Hi Experts,
I am setting on-prem sentry in Kubernetes. I see a huge lag in the “ingest-event” kafka topic processing by ingest-consumer. In order to make it more efficient, I increased the “ingest-events” topic’s partition to 5 and have 5 replicas of sentry-ingest-consumer running to poll each partition.
Below is the sentry-ingest-consumer arguments passed to the container during run time.
["–config", “/shared-config/”, “run”,“ingest-consumer”,"–all-consumer-types", “–max-batch-size”, “1000”]
Though the --max-batch-size is mentioned as 1000, the ingest-consumer does not process 1000 messages in a poll, though I have a huge lag to process (look at partition 0).
14:00:12 [WARNING] sentry.utils.geo: Error opening GeoIP database: /geoip/GeoLite2-City.mmdb
14:00:13 [WARNING] sentry.utils.geo: Error opening GeoIP database in Rust: /geoip/GeoLite2-City.mmdb
14:03:34 [INFO] sentry.plugins.github: apps-not-configured
14:03:50 [DEBUG] batching-kafka-consumer: Topic 'ingest-events' is ready
14:03:50 [DEBUG] batching-kafka-consumer: Topic 'ingest-transactions' is ready
14:03:50 [DEBUG] batching-kafka-consumer: Topic 'ingest-attachments' is ready
14:03:50 [DEBUG] batching-kafka-consumer: Starting
14:04:13 [INFO] batching-kafka-consumer: New partitions assigned:
[TopicPartition{topic=ingest-events,partition=1,offset=-1001,error=None}]
14:04:15 [INFO] batching-kafka-consumer: Flushing 495 items (from {('ingest-events', 1):
[26206, 26700]}): forced:False size:False time:True
14:04:15 [DEBUG] batching-kafka-consumer: Flushing batch via worker
14:07:35 [INFO] batching-kafka-consumer: Worker flush took 200238ms
14:07:35 [DEBUG] batching-kafka-consumer: Committing Kafka offsets
14:07:35 [DEBUG] batching-kafka-consumer: Committed offsets: [TopicPartition{topic=ingest-
events,partition=1,offset=26701,error=None}]

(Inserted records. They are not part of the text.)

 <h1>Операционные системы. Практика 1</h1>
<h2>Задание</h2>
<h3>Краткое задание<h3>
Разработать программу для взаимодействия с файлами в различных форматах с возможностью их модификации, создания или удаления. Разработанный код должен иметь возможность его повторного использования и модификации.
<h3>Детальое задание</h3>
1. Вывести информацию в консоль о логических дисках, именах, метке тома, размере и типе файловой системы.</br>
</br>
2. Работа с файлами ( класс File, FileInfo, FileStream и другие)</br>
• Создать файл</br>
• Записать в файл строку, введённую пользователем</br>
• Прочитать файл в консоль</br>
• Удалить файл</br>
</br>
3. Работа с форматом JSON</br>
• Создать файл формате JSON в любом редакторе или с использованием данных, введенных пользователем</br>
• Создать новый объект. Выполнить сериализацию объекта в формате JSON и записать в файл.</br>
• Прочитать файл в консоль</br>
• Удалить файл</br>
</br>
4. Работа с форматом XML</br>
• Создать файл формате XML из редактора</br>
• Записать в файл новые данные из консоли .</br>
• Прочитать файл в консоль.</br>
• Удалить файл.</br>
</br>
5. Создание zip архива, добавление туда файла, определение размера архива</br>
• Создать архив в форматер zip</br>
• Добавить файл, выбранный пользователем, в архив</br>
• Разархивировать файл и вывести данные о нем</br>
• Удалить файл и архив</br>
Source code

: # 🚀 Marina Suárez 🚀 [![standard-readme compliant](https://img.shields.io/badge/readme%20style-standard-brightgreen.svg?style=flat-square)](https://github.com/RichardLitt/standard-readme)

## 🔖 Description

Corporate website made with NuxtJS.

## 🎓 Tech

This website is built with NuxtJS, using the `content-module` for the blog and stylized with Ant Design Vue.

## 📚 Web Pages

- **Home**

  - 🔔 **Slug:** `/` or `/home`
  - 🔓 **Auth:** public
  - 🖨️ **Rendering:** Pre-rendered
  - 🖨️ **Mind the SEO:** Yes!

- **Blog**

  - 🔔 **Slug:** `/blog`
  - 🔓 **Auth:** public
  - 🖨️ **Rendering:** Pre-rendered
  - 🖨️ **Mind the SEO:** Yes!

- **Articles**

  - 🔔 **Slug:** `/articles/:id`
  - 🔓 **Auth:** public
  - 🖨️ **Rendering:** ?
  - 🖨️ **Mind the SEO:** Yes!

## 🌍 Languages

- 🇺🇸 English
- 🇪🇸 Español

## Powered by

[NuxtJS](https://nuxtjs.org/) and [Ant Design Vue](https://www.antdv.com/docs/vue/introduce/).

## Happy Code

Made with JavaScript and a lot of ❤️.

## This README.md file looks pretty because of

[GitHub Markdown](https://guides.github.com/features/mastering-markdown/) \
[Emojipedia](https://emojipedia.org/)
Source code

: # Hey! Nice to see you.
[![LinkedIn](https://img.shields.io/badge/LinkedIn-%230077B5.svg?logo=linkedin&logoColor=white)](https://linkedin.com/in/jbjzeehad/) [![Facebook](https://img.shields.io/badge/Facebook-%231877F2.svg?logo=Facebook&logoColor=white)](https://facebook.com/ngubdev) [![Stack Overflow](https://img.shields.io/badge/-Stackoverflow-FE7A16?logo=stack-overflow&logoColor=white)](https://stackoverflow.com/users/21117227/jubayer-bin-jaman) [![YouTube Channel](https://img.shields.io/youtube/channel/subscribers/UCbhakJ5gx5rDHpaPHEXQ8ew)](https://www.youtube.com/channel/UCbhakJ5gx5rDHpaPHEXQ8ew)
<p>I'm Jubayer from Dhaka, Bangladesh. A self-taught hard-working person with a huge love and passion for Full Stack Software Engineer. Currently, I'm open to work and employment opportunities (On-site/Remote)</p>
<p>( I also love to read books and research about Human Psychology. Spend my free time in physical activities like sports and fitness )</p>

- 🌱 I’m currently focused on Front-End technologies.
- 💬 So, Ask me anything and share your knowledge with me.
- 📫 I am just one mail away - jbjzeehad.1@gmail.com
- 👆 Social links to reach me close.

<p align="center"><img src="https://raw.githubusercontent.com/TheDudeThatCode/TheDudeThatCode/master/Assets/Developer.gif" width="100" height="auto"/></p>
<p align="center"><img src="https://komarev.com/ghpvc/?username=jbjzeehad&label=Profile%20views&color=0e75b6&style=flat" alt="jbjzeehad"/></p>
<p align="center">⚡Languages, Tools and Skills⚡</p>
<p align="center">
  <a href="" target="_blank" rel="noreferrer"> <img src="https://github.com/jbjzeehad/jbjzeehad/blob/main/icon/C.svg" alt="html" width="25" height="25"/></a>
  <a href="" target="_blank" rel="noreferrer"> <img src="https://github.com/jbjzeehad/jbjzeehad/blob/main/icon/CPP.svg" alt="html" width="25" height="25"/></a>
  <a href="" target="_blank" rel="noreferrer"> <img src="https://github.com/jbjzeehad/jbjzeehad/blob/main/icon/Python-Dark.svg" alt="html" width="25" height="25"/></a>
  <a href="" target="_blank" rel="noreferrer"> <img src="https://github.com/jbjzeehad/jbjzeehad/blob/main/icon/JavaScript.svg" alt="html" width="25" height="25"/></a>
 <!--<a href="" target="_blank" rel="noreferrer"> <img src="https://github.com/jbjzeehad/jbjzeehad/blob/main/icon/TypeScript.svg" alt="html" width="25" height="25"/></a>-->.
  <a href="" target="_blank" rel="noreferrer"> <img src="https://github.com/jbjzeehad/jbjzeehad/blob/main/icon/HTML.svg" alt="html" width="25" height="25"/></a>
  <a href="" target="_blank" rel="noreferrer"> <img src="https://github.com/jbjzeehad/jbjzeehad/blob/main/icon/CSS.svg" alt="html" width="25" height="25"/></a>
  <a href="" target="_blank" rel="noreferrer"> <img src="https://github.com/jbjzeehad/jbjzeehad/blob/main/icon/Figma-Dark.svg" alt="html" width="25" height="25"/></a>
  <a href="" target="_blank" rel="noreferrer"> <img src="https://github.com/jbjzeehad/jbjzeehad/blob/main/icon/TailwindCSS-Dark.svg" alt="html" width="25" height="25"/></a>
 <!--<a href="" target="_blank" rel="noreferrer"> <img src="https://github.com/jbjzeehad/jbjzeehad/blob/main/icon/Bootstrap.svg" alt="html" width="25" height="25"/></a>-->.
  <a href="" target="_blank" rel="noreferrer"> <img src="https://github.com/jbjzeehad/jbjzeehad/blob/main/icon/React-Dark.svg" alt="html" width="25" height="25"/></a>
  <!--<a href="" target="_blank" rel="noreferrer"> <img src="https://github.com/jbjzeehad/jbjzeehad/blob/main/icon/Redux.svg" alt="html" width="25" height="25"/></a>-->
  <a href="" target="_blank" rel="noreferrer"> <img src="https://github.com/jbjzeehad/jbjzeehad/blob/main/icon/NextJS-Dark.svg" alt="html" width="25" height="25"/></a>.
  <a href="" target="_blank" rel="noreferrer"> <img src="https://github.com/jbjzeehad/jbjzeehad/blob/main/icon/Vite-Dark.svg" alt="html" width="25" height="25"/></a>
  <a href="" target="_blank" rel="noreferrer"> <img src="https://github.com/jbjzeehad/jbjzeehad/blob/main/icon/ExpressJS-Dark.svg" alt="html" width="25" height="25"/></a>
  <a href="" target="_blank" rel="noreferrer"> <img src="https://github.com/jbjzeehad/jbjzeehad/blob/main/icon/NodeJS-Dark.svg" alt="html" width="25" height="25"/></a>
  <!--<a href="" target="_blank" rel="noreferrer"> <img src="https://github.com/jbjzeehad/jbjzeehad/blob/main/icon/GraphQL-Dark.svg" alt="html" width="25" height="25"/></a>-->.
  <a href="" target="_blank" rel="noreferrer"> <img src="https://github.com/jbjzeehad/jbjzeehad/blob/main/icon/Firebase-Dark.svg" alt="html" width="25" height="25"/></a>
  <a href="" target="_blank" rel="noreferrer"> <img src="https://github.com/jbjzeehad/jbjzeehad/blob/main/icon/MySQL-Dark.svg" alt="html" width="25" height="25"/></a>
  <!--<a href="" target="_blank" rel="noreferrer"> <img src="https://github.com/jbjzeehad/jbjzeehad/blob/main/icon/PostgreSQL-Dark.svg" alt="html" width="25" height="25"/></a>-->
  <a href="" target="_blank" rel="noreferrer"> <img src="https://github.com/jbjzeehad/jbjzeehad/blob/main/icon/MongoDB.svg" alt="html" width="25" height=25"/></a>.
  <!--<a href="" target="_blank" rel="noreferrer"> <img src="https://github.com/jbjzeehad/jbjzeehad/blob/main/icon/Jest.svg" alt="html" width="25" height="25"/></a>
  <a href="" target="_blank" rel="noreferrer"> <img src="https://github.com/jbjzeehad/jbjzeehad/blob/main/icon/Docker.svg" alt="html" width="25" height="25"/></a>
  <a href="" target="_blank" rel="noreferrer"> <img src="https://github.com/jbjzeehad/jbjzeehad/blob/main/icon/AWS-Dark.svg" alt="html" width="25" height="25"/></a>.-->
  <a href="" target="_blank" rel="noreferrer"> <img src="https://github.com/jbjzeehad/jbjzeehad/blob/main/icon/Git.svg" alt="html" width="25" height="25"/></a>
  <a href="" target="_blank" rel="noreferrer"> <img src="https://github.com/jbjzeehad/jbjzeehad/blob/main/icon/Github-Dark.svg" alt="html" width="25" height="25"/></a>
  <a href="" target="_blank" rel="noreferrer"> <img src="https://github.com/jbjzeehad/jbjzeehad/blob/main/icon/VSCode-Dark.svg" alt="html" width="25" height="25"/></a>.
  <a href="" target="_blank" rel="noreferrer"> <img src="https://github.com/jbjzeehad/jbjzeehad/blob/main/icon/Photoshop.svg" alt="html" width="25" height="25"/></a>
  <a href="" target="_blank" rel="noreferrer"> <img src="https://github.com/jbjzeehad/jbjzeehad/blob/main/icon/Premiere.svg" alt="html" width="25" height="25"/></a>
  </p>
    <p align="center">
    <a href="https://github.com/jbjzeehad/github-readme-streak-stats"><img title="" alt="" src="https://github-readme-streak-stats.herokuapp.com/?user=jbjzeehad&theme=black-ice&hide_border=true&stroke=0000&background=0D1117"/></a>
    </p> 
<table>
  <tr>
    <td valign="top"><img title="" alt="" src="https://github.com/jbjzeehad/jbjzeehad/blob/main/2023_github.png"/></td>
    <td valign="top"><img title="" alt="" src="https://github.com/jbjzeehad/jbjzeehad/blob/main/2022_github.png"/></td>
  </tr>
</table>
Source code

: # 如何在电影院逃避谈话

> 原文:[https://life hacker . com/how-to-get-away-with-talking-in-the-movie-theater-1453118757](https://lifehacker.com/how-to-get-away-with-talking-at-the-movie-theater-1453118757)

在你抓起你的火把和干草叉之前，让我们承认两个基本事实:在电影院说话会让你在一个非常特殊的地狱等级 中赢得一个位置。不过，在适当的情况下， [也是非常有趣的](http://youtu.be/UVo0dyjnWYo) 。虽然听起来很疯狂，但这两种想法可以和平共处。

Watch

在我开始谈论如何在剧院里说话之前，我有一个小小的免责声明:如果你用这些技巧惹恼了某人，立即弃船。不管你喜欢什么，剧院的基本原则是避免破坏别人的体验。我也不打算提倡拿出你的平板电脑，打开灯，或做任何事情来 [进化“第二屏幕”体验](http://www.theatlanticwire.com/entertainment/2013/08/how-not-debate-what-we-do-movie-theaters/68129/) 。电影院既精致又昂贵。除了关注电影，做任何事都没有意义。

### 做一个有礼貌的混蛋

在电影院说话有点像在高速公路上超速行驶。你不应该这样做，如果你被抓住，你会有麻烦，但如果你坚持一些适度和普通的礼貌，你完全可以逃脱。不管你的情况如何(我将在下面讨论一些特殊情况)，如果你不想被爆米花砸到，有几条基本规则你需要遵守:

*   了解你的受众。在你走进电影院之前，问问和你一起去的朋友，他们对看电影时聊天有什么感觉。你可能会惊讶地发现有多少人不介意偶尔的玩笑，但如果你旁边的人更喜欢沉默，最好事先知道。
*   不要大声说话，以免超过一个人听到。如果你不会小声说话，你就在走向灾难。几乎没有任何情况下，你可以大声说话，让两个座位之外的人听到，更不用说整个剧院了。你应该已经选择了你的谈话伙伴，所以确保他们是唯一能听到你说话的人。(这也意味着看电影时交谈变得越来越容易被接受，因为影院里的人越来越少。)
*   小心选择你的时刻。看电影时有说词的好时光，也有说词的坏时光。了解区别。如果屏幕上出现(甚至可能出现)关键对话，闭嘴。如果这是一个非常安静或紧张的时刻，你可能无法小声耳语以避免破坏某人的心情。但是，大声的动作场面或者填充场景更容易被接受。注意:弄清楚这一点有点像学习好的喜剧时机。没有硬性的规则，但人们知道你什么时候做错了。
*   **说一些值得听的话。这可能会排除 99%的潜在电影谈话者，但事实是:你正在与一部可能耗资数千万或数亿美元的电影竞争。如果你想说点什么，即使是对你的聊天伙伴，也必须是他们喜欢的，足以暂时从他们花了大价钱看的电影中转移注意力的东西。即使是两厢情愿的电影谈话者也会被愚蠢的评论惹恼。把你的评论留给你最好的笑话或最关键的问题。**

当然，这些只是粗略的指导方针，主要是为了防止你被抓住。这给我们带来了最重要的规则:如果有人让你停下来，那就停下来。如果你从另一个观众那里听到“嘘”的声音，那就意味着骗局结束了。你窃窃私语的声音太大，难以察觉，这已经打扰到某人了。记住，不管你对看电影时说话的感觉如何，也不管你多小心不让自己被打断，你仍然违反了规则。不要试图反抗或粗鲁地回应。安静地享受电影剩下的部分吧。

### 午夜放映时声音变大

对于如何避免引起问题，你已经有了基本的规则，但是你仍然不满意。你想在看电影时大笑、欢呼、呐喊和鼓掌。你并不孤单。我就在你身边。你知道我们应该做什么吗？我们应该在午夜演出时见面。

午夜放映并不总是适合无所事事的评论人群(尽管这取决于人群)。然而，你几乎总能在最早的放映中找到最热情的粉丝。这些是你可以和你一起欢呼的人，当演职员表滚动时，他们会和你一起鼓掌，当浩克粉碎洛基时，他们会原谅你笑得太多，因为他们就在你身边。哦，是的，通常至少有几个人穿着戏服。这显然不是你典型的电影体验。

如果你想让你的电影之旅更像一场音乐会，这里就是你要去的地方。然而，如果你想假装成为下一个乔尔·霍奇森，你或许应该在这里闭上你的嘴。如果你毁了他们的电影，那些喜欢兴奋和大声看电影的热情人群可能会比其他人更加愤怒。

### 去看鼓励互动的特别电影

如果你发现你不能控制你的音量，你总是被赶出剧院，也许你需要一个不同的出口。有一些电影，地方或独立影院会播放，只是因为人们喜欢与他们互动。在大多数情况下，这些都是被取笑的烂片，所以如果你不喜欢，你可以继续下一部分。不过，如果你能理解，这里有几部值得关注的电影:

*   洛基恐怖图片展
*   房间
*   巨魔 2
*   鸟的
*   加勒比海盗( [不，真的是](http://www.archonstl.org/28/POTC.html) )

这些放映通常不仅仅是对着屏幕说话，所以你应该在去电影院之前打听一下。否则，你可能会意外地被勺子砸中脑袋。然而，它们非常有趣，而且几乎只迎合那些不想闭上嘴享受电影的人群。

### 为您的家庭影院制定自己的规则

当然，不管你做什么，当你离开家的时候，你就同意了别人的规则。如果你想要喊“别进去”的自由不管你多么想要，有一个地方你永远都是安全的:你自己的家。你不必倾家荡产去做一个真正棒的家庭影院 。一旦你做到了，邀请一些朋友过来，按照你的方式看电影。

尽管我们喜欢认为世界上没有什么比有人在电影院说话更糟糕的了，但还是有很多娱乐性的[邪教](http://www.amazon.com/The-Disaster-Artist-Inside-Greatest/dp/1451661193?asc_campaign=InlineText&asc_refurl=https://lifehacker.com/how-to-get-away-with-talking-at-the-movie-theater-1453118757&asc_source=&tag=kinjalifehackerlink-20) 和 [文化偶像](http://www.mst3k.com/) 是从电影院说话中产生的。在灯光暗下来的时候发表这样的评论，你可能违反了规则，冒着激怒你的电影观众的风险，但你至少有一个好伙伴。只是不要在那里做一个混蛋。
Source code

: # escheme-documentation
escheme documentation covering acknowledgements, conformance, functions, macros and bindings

14:07:35 [DEBUG] batching-kafka-consumer: Kafka offset commit took 70ms
14:07:35 [DEBUG] batching-kafka-consumer: Resetting in-memory batch
14:07:37 [INFO] batching-kafka-consumer: Flushing 678 items (from {('ingest-events', 1): [26701,
27378]}): forced:False size:False time:True
14:07:37 [DEBUG] batching-kafka-consumer: Flushing batch via worker
14:12:03 [INFO] batching-kafka-consumer: Worker flush took 266006ms
./kafka-consumer-groups.sh --bootstrap-server xxxx:9092,xxxx:9092,xxxx:9092 --group ingest-consumer -describe
GROUP TOPIC PARTITION CURRENT-OFFSET LOG-END-OFFSET LAG
CONSUMER-ID HOST CLIENT-ID
ingest-consumer ingest-events 0 16036942 17279611 1242669 rdkafka-
034219b6-62e6-4347-847e-65cc73126275 /xxx.xxx.xxx.xxx rdkafka
ingest-consumer ingest-transactions 0 - 0 - rdkafka-034219b6-
62e6-4347-847e-65cc73126275 /xxx.xxx.xxx.xxx rdkafka
ingest-consumer ingest-attachments 0 - 0 - rdkafka-034219b6-
62e6-4347-847e-65cc73126275 /xxx.xxx.xxx.xxx rdkafka
ingest-consumer ingest-events 2 27856 27863 7 rdkafka-4cce6dd9-
5ef2-4283-8c73-9b8d1c4b6dad /xxx.xxx.xxx.xxx rdkafka
ingest-consumer ingest-events 3 26336 27908 1572 rdkafka-
bc571d01-e18f-4d1b-b1c0-97788c28ee86 /xxx.xxx.xxx.xxx rdkafka
ingest-consumer ingest-events 4 27361 28119 758 rdkafka-e9af7b70-
31d6-4539-8408-3c98cd043ee9 /xxx.xxx.xxx.xxx rdkafka
ingest-consumer ingest-events 1 26701 27901 1200 rdkafka-1d2101c1-
7407-4b51-999c-a90bc5cf569a /xxx.xxx.xxx.xxx rdkafka
How can I fine tune & rightly balance the workload across multiple ingest-consumers and kafka to process the ingest-events efficiently in production workload ?
Let me know if there is better kafka consumer fine tuning options available.